In this project, we used derivative of gaussian filters and finite difference operators to perform edge detection in one part. In the next part, we used the gaussian filters to generate sharpened images and hybrid images. Finally, we also used the gaussian and laplacian stacks to create blended images.
In order to compute the gradient magintude of the image, we first found the convolution of the image with respect to D_x ([[1, -1]]) and D_y ([[1], [-1]]) which we have the results for in the above 2 images. Defining the convolved images with D_x and D_y as Dx and Dy respectiviely, we can then compute the graident magintude by taking (Dx ** 2 + Dy ** 2) ** 0.5. To generate the edge example below, we also binarized this output, by taking all values above the threshold value 0.25 and rounding them up to 1, while taking all values below the threshold and rounding them down to 0.
In terms of differences seen, the results in 1.2 clearly have bolder and smoother lines with slightly less noise that wasn't fully filtered in part 1.1.
We can see that the output Binarized Gradient Magnitude for the one convolution and two convolution output are the same based on the results shown for the most part. Some of the pixels arent as smooth in the two convolution approach, most likely because of some outlier values.
In order to sharpen an image, we first generate a blurred version of the image using a single convolution operation, but we can also do this using a gaussian filter to blur. If we generate the sharpened image using the single convolution operation, we take the product of the image and the blurred image, which is scaled by a factor of alpha to generate our sharpened image. Using the normal gaussian filter method, we would take the blurred image, subtract the blurred image from the blurred image to generate a sharpened filter. Then we can use original + alpha * sharpened_filter to generate our sharpened image. The progression for the second method is shown below with an alpha value of 1. From left to right the images are the original image, the blurred image, the sharpened filter (multiplied by 10 for clarity), and then the resulting sharpened image.

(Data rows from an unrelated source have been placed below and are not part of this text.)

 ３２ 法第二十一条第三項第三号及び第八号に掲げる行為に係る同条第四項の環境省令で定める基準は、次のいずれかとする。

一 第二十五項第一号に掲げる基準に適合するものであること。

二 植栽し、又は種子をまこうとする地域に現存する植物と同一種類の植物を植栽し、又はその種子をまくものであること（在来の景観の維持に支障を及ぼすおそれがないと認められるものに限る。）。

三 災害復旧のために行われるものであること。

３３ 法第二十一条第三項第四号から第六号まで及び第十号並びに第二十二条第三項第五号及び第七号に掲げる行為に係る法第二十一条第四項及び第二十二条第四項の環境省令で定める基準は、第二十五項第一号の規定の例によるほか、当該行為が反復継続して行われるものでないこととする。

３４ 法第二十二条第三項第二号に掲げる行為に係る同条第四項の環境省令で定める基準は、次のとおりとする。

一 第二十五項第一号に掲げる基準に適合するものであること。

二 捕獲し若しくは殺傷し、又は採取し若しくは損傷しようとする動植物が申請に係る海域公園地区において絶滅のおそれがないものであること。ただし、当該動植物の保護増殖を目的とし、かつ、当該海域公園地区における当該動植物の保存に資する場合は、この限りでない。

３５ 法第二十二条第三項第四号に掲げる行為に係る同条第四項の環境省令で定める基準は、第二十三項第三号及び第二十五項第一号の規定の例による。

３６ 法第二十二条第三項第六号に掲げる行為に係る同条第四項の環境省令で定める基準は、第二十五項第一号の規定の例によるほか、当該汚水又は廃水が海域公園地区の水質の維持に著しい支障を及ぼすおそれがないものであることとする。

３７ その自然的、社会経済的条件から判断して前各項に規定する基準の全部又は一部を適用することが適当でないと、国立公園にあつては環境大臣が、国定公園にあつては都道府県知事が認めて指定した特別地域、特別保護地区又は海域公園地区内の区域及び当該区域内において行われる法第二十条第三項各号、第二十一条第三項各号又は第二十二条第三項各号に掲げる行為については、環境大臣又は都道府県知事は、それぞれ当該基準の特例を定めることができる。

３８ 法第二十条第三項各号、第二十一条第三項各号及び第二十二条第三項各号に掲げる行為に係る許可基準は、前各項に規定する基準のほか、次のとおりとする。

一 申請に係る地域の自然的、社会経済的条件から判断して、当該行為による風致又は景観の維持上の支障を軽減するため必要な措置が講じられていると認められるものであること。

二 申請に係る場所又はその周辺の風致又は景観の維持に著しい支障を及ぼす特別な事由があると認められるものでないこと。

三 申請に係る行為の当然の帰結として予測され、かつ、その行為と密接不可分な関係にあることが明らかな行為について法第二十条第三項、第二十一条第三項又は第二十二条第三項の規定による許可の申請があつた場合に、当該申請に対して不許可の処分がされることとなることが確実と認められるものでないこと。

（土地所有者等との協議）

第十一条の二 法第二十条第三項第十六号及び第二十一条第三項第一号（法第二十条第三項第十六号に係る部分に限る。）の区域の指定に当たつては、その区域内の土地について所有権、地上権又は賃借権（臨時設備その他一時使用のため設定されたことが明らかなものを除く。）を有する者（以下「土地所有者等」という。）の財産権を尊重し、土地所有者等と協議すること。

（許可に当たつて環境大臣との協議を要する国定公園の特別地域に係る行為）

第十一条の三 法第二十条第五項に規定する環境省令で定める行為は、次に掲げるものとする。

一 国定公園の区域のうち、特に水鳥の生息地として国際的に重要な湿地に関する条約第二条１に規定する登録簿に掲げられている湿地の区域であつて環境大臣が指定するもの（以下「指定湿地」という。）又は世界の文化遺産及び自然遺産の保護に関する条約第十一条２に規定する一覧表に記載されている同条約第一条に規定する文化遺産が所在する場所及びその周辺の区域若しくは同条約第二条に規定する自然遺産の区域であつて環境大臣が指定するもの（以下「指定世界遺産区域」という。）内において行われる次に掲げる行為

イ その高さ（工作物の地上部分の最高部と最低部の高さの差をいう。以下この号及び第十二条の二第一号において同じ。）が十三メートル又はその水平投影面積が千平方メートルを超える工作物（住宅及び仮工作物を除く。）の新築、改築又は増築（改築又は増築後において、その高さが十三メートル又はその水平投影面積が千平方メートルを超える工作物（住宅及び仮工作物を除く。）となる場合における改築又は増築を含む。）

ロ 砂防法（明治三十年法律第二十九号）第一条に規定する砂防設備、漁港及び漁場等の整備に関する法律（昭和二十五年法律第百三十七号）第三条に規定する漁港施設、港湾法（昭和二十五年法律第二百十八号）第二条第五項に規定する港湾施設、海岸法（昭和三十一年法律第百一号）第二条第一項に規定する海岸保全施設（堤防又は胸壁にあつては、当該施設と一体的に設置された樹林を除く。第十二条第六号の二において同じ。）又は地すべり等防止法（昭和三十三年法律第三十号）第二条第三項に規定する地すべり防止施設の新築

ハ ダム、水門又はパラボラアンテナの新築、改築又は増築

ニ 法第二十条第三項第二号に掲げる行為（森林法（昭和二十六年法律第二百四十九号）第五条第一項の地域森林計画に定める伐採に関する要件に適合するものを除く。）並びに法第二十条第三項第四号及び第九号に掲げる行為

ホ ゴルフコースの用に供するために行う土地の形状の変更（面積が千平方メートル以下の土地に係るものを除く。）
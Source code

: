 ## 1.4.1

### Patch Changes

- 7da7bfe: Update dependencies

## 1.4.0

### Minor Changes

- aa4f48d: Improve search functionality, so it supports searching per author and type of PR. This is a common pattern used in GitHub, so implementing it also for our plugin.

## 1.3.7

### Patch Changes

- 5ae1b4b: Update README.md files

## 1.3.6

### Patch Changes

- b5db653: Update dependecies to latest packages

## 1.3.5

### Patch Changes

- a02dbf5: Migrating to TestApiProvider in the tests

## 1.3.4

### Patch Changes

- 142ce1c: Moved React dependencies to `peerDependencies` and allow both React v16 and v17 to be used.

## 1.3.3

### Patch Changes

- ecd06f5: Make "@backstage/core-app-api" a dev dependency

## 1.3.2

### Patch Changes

Here we take the original image, blur it and then resharpen it using the blur and sharpen methods mentioned before. We observe that the resharpened image is still slightly blurry compared to the original, but it definitely retains more of the features compared the blurred image. Mainly the edge features of the resharpened image are not well recreated.
The left image is the original, the middle is the blurred, and the right is the resharpened.
In each row we show the image and its FFT.
For another bells and whistles, I tried generating the hybrid images with color for both the high frequency and low frequency components. This generated the nicest output for the Derek and Nutmeg hybrid because you can better distinguish Derek's face from that of the cat. However, this was not the case later on for one of my other hybrids, for reasons which I describe later.
The reason this hybrid was a slight failure was because the colors in the togepii were all filtered out by the high pass filter, so all the color was gone when the image was generated, making it such that the colors were no longer visible in the hybrid image
In each row, the leftmost image is the laplacian stack for the apple with the mask applied, the middle is the orange with the mask, and the rightmost is the combination of both.
For each blended image, we show the two original images, the mask used, and the final blended result.
The most important thing I learned from this project is how to be better with visual debugging and using the images I had generated to figure out how to adjust my hyperparameters like sigma for the gaussian kernels. This helped me a lot with generating better outputs!